**What to do:**
Could you retype, exactly as written, every line from the top of the records through the line that contains "- method-override"?

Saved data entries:
=-=-=-=-=

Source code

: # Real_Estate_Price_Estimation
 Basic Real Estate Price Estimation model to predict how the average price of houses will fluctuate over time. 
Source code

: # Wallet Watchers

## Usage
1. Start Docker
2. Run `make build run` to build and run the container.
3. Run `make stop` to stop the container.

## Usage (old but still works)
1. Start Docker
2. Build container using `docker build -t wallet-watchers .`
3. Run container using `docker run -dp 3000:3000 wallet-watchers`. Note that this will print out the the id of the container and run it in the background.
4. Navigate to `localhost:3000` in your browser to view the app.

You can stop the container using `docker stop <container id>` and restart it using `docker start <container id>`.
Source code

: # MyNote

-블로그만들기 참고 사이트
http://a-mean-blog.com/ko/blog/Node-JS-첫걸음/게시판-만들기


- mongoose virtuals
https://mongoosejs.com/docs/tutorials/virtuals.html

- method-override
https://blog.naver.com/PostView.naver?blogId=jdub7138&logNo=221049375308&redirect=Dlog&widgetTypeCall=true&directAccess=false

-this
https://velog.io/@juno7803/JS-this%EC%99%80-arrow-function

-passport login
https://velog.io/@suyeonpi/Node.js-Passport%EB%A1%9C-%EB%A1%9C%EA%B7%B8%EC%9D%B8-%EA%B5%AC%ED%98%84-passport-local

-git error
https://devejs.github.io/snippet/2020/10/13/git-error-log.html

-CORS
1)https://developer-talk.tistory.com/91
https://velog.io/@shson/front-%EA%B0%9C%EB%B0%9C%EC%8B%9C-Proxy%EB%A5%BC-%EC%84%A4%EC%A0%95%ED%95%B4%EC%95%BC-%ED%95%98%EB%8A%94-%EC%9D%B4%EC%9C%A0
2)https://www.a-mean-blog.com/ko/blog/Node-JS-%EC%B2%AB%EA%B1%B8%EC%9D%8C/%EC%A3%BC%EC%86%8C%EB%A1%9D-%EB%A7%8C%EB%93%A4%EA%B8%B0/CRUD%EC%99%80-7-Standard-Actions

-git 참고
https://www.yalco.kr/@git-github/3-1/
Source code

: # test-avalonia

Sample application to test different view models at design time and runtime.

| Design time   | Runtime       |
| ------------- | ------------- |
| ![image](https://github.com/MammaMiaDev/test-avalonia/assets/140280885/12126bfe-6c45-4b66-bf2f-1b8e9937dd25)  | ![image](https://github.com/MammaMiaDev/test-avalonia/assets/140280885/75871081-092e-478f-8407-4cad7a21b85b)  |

=-=-=-=-=

**Exercise answer:**
Source code

: # Real_Estate_Price_Estimation
 Basic Real Estate Price Estimation model to predict how the average price of houses will fluctuate over time. 
Source code

: # Wallet Watchers

## Usage
1. Start Docker
2. Run `make build run` to build and run the container.
3. Run `make stop` to stop the container.

## Usage (old but still works)
1. Start Docker
2. Build container using `docker build -t wallet-watchers .`
3. Run container using `docker run -dp 3000:3000 wallet-watchers`. Note that this will print out the the id of the container and run it in the background.
4. Navigate to `localhost:3000` in your browser to view the app.

You can stop the container using `docker stop <container id>` and restart it using `docker start <container id>`.
Source code

: # MyNote

-블로그만들기 참고 사이트
http://a-mean-blog.com/ko/blog/Node-JS-첫걸음/게시판-만들기


- mongoose virtuals
https://mongoosejs.com/docs/tutorials/virtuals.html

- method-override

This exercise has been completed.